McGrenanghan v. FNMA a/k/a Fannie Mae
This text of 2016 DNH 183 (McGrenanghan v. FNMA a/k/a Fannie Mae) is published on Counsel Stack Legal Research, covering District Court, D. New Hampshire primary law. Counsel Stack provides free access to over 12 million legal documents including statutes, case law, regulations, and constitutions.
Opinion
UNITED STATES DISTRICT COURT
DISTRICT OF NEW HAMPSHIRE
Bonnie McGrenaghan, Plaintiff
v. Case No. 15-cv-271-SM Opinion No. 2016 DNH 183 Federal National Mortgage Association a/k/a Fannie Mae, Defendant
O R D E R
The court’s order dated December 10, 2015 (document no. 11)
resolved all issues pending in this case save one. The relevant
factual background is discussed in that order and need not be
recounted here. It is sufficient to note that the court
liberally construed plaintiff’s complaint and concluded that, at
least arguably, it asserts a breach of contract claim with
respect to whether plaintiff was provided with adequate notice
of default and/or afforded 30 days in which to cure, as
(allegedly) required by the Note and the Mortgage. The
defendant now moves for summary judgment on that sole remaining
contract claim.
It is undisputed that the requisite notice of default, and
an opportunity to cure, were timely given to plaintiff’s former
1 husband, who was the only person obligated on the Note.
Plaintiff did not execute the Note and was not personally
obligated to repay it. Consequently, the terms of the Note did
not provide her with any contractual entitlement to notice of
her former husband’s default.
Plaintiff did, however, execute the Mortgage and, by so
doing, she pledged her interest in the family home as security
for her husband’s obligations under the Note. And, for purposes
of enumerating the parties’ respective rights and obligations,
the Mortgage defines plaintiff as a “Borrower.” See Mortgage
(document no. 6-3) at 1 (definitions). See also id. at para. 13
(specifically contemplating the situation in which only one
person is obligated on the Note, but multiple parties execute
the security instrument). The Mortgage also provides that
“Notice to any one Borrower shall constitute notice to all
Borrowers unless applicable law expressly requires otherwise.”
Id. at para. 15; see also Order dated December 10, 2015, at 11
n.3.
Given the undisputed facts of record, it is plain that
plaintiff received all notice to which she was entitled.
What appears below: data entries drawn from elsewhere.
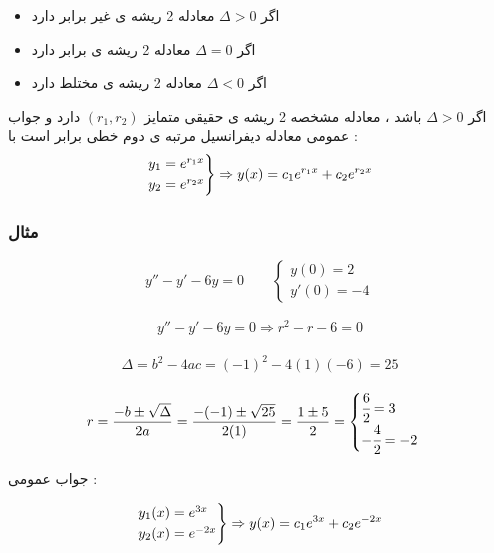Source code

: \documentclass[12pt]{book}
\begin{document}
\begin{tcolorbox}
\begin{itemize}
	\item اگر 
	$\Delta > 0$
	معادله 2 ریشه ی غیر برابر دارد
	\item اگر 
	$\Delta = 0$
	معادله 2 ریشه ی برابر دارد
	\item اگر 
	$\Delta < 0$
	معادله 2 ریشه ی مختلط دارد
\end{itemize}
\end{tcolorbox}


\begin{tcolorbox}
اگر 
	$\Delta > 0$
	باشد ، معادله مشخصه 2 ریشه ی حقیقی متمایز 
	$(r_{1} , r_{2})$
	دارد و جواب عمومی معادله دیفرانسیل مرتبه ی دوم خطی برابر است با :
\begin{align*}
\begin{rcases*}
y_{1} = e^{r_{1}x} \\
y_{2} = e^{r_{2}x}
\end{rcases*}
\Rightarrow y(x) = c_{1}e^{r_{1}x} + c_{2}e^{r_{2}x}
\end{align*}
\end{tcolorbox}


\subsubsection{مثال}

$$
y'' - y' - 6y = 0 \qquad \begin{cases} y(0) = 2 \\ y'(0) = -4 \end{cases}
$$

\begin{align*}
y'' - y' - 6y = 0 \Rightarrow r^{2} - r - 6 = 0
\end{align*}

\begin{align*}
\Delta = b^{2} - 4ac = (-1)^{2} - 4 (1)(-6) = 25
\end{align*}

\begin{align*}
r = \frac{-b \pm \sqrt{\Delta}}{2a} = \frac{-(-1) \pm \sqrt{25}}{2(1)} = \frac{1 \pm 5}{2} = \begin{cases} \cfrac{6}{2} = 3 \\ -\cfrac{4}{2} = -2 \end{cases}
\end{align*}

جواب عمومی :

\begin{align*}
\begin{rcases}
y_{1}(x) = e^{3x} \\
y_{2}(x) = e^{-2x}
\end{rcases}
\Rightarrow y(x) = c_{1}e^{3x} + c_{2}e^{-2x} 
\end{align*}
\end{document}
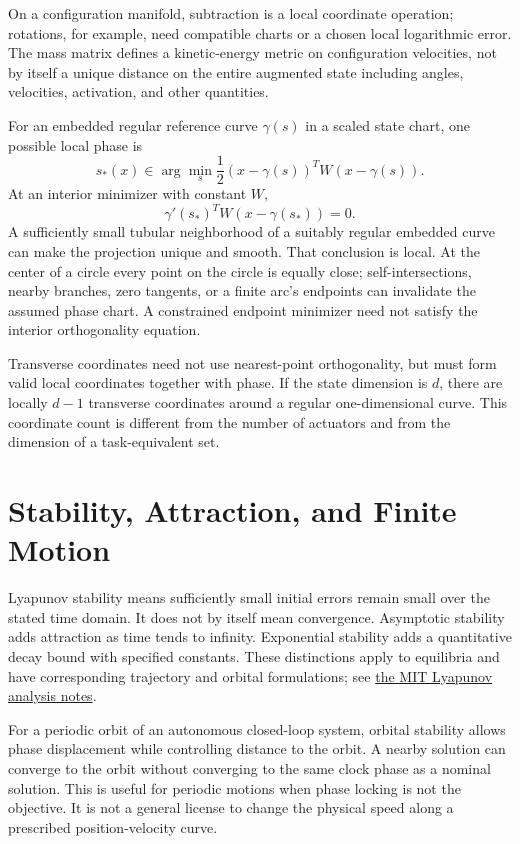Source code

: \documentclass[12pt, openany]{book}
\theoremstyle{plain}
\begin{document}
On a configuration manifold, subtraction is a local coordinate operation;
rotations, for example, need compatible charts or a chosen local logarithmic
error. The mass matrix defines a kinetic-energy metric on configuration
velocities, not by itself a unique distance on the entire augmented state
including angles, velocities, activation, and other quantities.

For an embedded regular reference curve $\gamma(s)$ in a scaled state chart,
one possible local phase is
\begin{equation}
 s_*(x)\in\arg\min_s\frac12(x-\gamma(s))^TW(x-\gamma(s)).
 \label{eq:motion_projection_phase}
\end{equation}
At an interior minimizer with constant $W$,
\begin{equation}
 \gamma'(s_*)^TW(x-\gamma(s_*))=0.
 \label{eq:motion_phase_orthogonality}
\end{equation}
A sufficiently small tubular neighborhood of a suitably regular embedded curve
can make the projection unique and smooth. That conclusion is local. At the
center of a circle every point on the circle is equally close; self-intersections,
nearby branches, zero tangents, or a finite arc's endpoints can invalidate the
assumed phase chart. A constrained endpoint minimizer need not satisfy the
interior orthogonality equation.

Transverse coordinates need not use nearest-point orthogonality, but must form
valid local coordinates together with phase. If the state dimension is $d$,
there are locally $d-1$ transverse coordinates around a regular one-dimensional
curve. This coordinate count is different from the number of actuators and
from the dimension of a task-equivalent set.

\section{Stability, Attraction, and Finite Motion}

Lyapunov stability means sufficiently small initial errors remain small over
the stated time domain. It does not by itself mean convergence. Asymptotic
stability adds attraction as time tends to infinity. Exponential stability adds
a quantitative decay bound with specified constants. These distinctions apply
to equilibria and have corresponding trajectory and orbital formulations; see
\href{https://underactuated.mit.edu/lyapunov.html}{the MIT Lyapunov analysis notes}.

For a periodic orbit of an autonomous closed-loop system, orbital stability
allows phase displacement while controlling distance to the orbit. A nearby
solution can converge to the orbit without converging to the same clock phase
as a nominal solution. This is useful for periodic motions when phase locking
is not the objective. It is not a general license to change the physical speed
along a prescribed position-velocity curve.
\end{document}
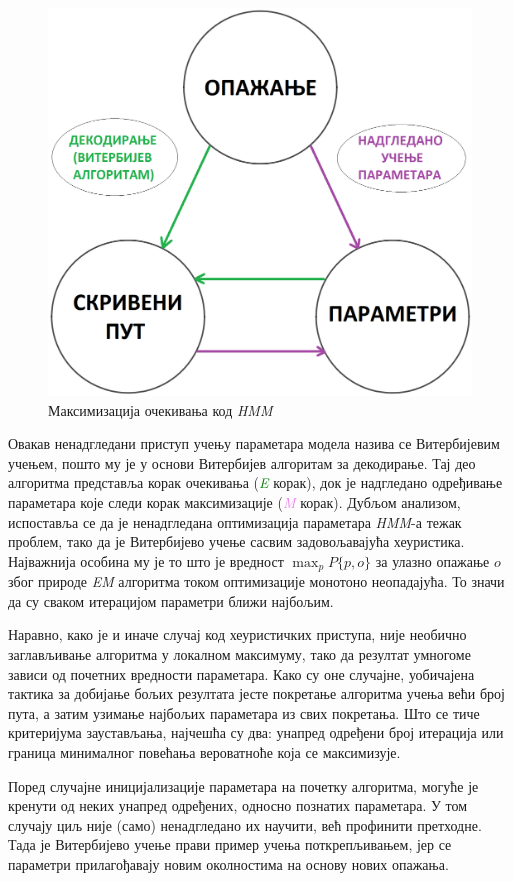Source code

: \documentclass[12pt,oneside]{memoir}
\begin{document}
\begin{CJK}{UTF8}{ipxm}
\begin{figure}[H]
  \centering
  \includegraphics[width=.65\textwidth]{ema.png}
  \caption{Максимизација очекивања код \textit{HMM}}
  \label{fig:ema}
\end{figure}

Овакав ненадгледани приступ учењу параметара модела назива се Витербијевим учењем, пошто му је у основи Витербијев алгоритам за декодирање. Тај део алгоритма представља корак очекивања (\textit{\textcolor{green}{E}} корак), док је надгледано одређивање параметара које следи корак максимизације (\textit{\textcolor{violet}{M}} корак). Дубљом анализом, испоставља се да је ненадгледана оптимизација параметара \textit{HMM}-а тежак проблем, тако да је Витербијево учење сасвим задовољавајућа хеуристика. Најважнија особина му је то што је вредност $\max_p P\{p, o\}$ за улазно опажање $o$ због природе \textit{EM} алгоритма током оптимизације монотоно неопадајућа. То значи да су сваком итерацијом параметри ближи најбољим.

Наравно, како је и иначе случај код хеуристичких приступа, није необично заглављивање алгоритма у локалном максимуму, тако да резултат умногоме зависи од почетних вредности параметара. Како су оне случајне, уобичајена тактика за добијање бољих резултата јесте покретање алгоритма учења већи број пута, а затим узимање најбољих параметара из свих покретања. Што се тиче критеријума заустављања, најчешћа су два: унапред одређени број итерација или граница минималног повећања вероватноће која се максимизује.

Поред случајне иницијализације параметара на почетку алгоритма, могуће је кренути од неких унапред одређених, односно познатих параметара. У том случају циљ није (само) ненадгледано их научити, већ профинити претходне. Тада је Витербијево учење прави пример учења поткрепљивањем, јер се параметри прилагођавају новим околностима на основу нових опажања.


\end{CJK}
\end{document}
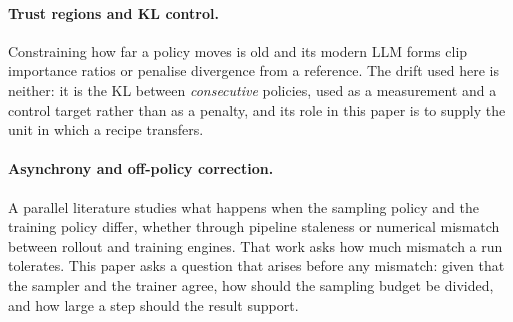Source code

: \paragraph{Trust regions and KL control.} Constraining how far a policy moves is old
\citep{schulman2015trpo, schulman2017ppo} and its modern LLM forms clip importance ratios or
penalise divergence from a reference. The drift used here is neither: it is the KL between
\emph{consecutive} policies, used as a measurement and a control target rather than as a penalty,
and its role in this paper is to supply the unit in which a recipe transfers.

\paragraph{Asynchrony and off-policy correction.} A parallel literature studies what happens when
the sampling policy and the training policy differ, whether through pipeline staleness
\citep{song2026staleness} or numerical mismatch between rollout and training engines. That work
asks how much mismatch a run tolerates. This paper asks a question that arises before any mismatch:
given that the sampler and the trainer agree, how should the sampling budget be divided, and how
large a step should the result support.
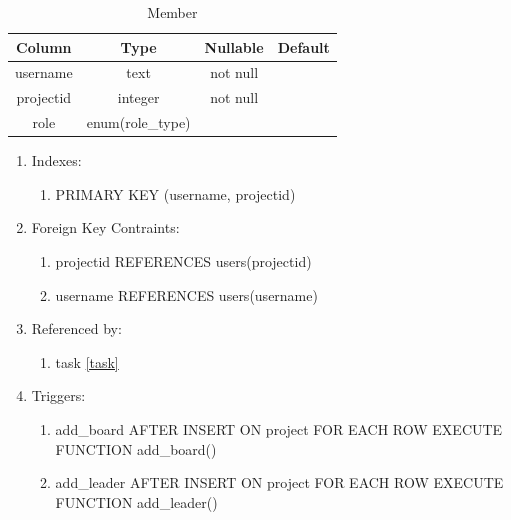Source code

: \documentclass[conference]{IEEEtran}
\begin{document}
\begin{table}[htbp]
  \caption{Member}
  \begin{center}
    \begin{tabular}{|c|c|c|c|}
      \hline
      \textbf{Column} & \textbf{Type} & \textbf{Nullable} & \textbf{Default}\\
      \hline
      username & text & not null &\\
      projectid & integer & not null &\\
      role & enum(role\_type) &&\\
      \hline
    \end{tabular}
    \begin{enumerate}
    \item Indexes:
      \begin{enumerate}
      \item PRIMARY KEY (username, projectid)
      \end{enumerate}
    \item Foreign Key Contraints:
      \begin{enumerate}
      \item projectid REFERENCES users(projectid)
      \item username REFERENCES users(username)
      \end{enumerate}
    \item Referenced by:
      \begin{enumerate}
      \item task \ref{task}
      \end{enumerate}
    \item Triggers:
      \begin{enumerate}
        \item add\_board AFTER INSERT ON project FOR EACH ROW EXECUTE FUNCTION add\_board()
        \item add\_leader AFTER INSERT ON project FOR EACH ROW EXECUTE FUNCTION add\_leader()
      \end{enumerate}
    \end{enumerate}
    \label{member}
  \end{center}
\end{table}
\end{document}
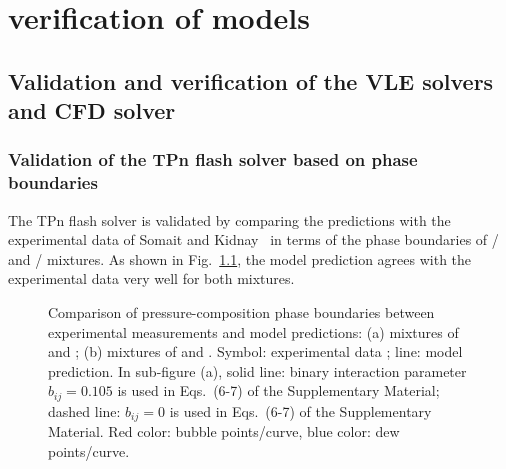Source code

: \chapter{verification of models}
\label{verifi_chapter}

\section{Validation and verification of the VLE solvers and CFD solver} \label{App:vali}


    \subsection{Validation of the TPn flash solver based on phase boundaries}
    The TPn flash solver is validated by comparing the predictions with the experimental data of Somait and Kidnay~\cite{somait1978liquid} in terms of the phase boundaries of / and / mixtures. As shown in Fig.~\ref{v1}, the model prediction agrees with the experimental data very well for both mixtures.
    \begin{figure}[htbp]
        \centering
        \caption{Comparison of pressure-composition phase boundaries between experimental measurements and model predictions: (a) mixtures of  and ; (b) mixtures of  and . Symbol: experimental data \citep{somait1978liquid}; line: model prediction. In sub-figure (a), solid line: binary interaction parameter $b_{ij}=0.105$ is used in Eqs.~(6-7) of the Supplementary Material; dashed line: $b_{ij}=0$ is used in Eqs.~(6-7) of the Supplementary Material. Red color: bubble points/curve, blue color: dew points/curve.}
        \label{v1}
    \end{figure}

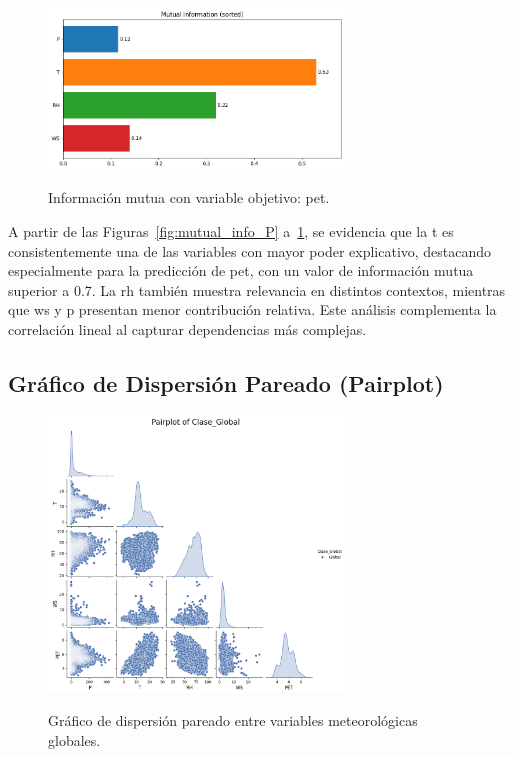 \begin{figure}[htbp]
    \centering
    \caption{Información mutua con variable objetivo: \gls{pet}.}
    \includegraphics[width=0.7\textwidth]{resultados/global/bivariado/mutual_info_PET.png}
    \label{fig:mutual_info_PET}
\end{figure}

A partir de las Figuras~\ref{fig:mutual_info_P} a~\ref{fig:mutual_info_PET}, se evidencia que la \gls{t} es consistentemente una de las variables con mayor poder explicativo, destacando especialmente para la predicción de \gls{pet}, con un valor de información mutua superior a 0.7. La \gls{rh} también muestra relevancia en distintos contextos, mientras que \gls{ws} y \gls{p} presentan menor contribución relativa. Este análisis complementa la correlación lineal al capturar dependencias más complejas.

\subsection{Gráfico de Dispersión Pareado (Pairplot)}

\begin{figure}[htbp]
    \centering
    \caption{Gráfico de dispersión pareado entre variables meteorológicas globales.}
    \includegraphics[width=0.7\textwidth]{resultados/global/bivariado/pairplot_global.png}
    \label{fig:pairplot_global}
\end{figure}

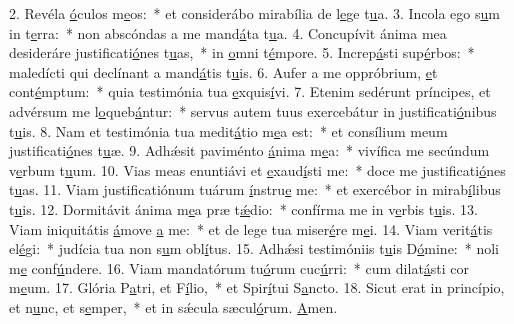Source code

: 2. Revéla \uline{ó}culos m\uline{e}os:~* et considerábo mirabília de l\uline{e}ge t\uline{u}a.
3. Incola ego s\uline{u}m in t\uline{e}rra:~* non abscóndas a me mand\uline{á}ta t\uline{u}a.
4. Concupívit ánima mea desideráre justificati\uline{ó}nes t\uline{u}as,~* in \uline{o}mni t\uline{é}mpore.
5. Increp\uline{á}sti sup\uline{é}rbos:~* maledícti qui declínant a mand\uline{á}tis t\uline{u}is.
6. Aufer a me oppróbrium, \uline{e}t cont\uline{é}mptum:~* quia testimónia tua \uline{e}xquis\uline{í}vi.
7. Etenim sedérunt príncipes, et advérsum me l\uline{o}queb\uline{á}ntur:~* servus autem tuus exercebátur in justificati\uline{ó}nibus t\uline{u}is.
8. Nam et testimónia tua medit\uline{á}tio m\uline{e}a est:~* et consílium meum justificati\uline{ó}nes t\uline{u}æ.
9. Adhǽsit paviménto \uline{á}nima m\uline{e}a:~* vivífica me secúndum v\uline{e}rbum t\uline{u}um.
10. Vias meas enuntiávi et \uline{e}xaud\uline{í}sti me:~* doce me justificati\uline{ó}nes t\uline{u}as.
11. Viam justificatiónum tuárum \uline{í}nstru\uline{e} me:~* et exercébor in mirab\uline{í}libus t\uline{u}is.
12. Dormitávit ánima m\uline{e}a præ t\uline{ǽ}dio:~* confírma me in v\uline{e}rbis t\uline{u}is.
13. Viam iniquitátis \uline{á}move \uline{a} me:~* et de lege tua miser\uline{é}re m\uline{e}i.
14. Viam verit\uline{á}tis el\uline{é}gi:~* judícia tua non s\uline{u}m obl\uline{í}tus.
15. Adhǽsi testimóniis t\uline{u}is D\uline{ó}mine:~* noli m\uline{e} conf\uline{ú}ndere.
16. Viam mandatórum tu\uline{ó}rum cuc\uline{ú}rri:~* cum dilat\uline{á}sti cor m\uline{e}um.
17. Glória P\uline{a}tri, et F\uline{í}lio,~* et Spir\uline{í}tui S\uline{a}ncto.
18. Sicut erat in princípio, et n\uline{u}nc, et s\uline{e}mper,~* et in sǽcula sæcul\uline{ó}rum. \uline{A}men.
First,
she does not argue that any “applicable law” supersedes the
provisions of the loan documents and requires that she receive
2 personal notice of her former husband’s default and an
opportunity to cure. And, with respect to the Mortgage, its
unambiguous terms provide that plaintiff is deemed to have
received notice of her former husband’s default and an
opportunity to cure once that information was properly and
timely provided to him. See Mortgage, at paras. 15 and 22. 1
To the extent plaintiff asserts that she (or her former
husband) was entitled to a new notice of default and/or a
renewed opportunity to cure after the original foreclosure was
cancelled but before it was subsequently rescheduled, this court
has specifically held that mortgagors are not entitled to such
duplicate notices and/or repeated opportunities to bring
defaulted loan obligations current. See Galvin v. EMC Mortg.
Corp., No. 12-cv-320-JL, 2013 WL 1386614, at *6 (D.N.H. April 4,
2013) (construing language in a mortgage deed that is
substantially similar to the language at issue here). See also
Mortgage, at para. 22 (“If the default is not cured on or before
the date specified in the notice, Lender at its option may
require immediate payment in full of all sums secured by the
1 Parenthetically, the court notes that there is no dispute that plaintiff had actual notice that the loan was in default and was given the opportunity to bring the loan current (and thereby avoid foreclosure). Her breach of contract claim is more precisely targeted - she asserts that she did not receive the type of notice she says the loan documents require.
3 Security Instrument without further demand and may invoke the
Statutory Power of Sale and any other remedies permitted by
Applicable Law.”) (emphasis supplied).
Conclusion
There are no genuinely disputed issues of material fact and
for the reasons stated, as well as those advanced by defendant
in its legal memoranda (document nos. 17-1 and 22), it is clear
that defendant is entitled to judgment as a matter of law on the
sole remaining claim in plaintiff’s complaint. Given the facts
of record, the arguable breach of contract claim identified by
the court is not viable.
Defendant’s motion for summary judgment (document no. 17)
is granted. The Clerk shall enter judgment in accordance with
this order and close the case.
SO ORDERED.
____________________________ Steven J. McAuliffe United States District Judge
October 17, 2016
cc: Craig N. Salomon, Esq. Kyle P. Griffin, Esq. Thomas J. Pappas, Esq.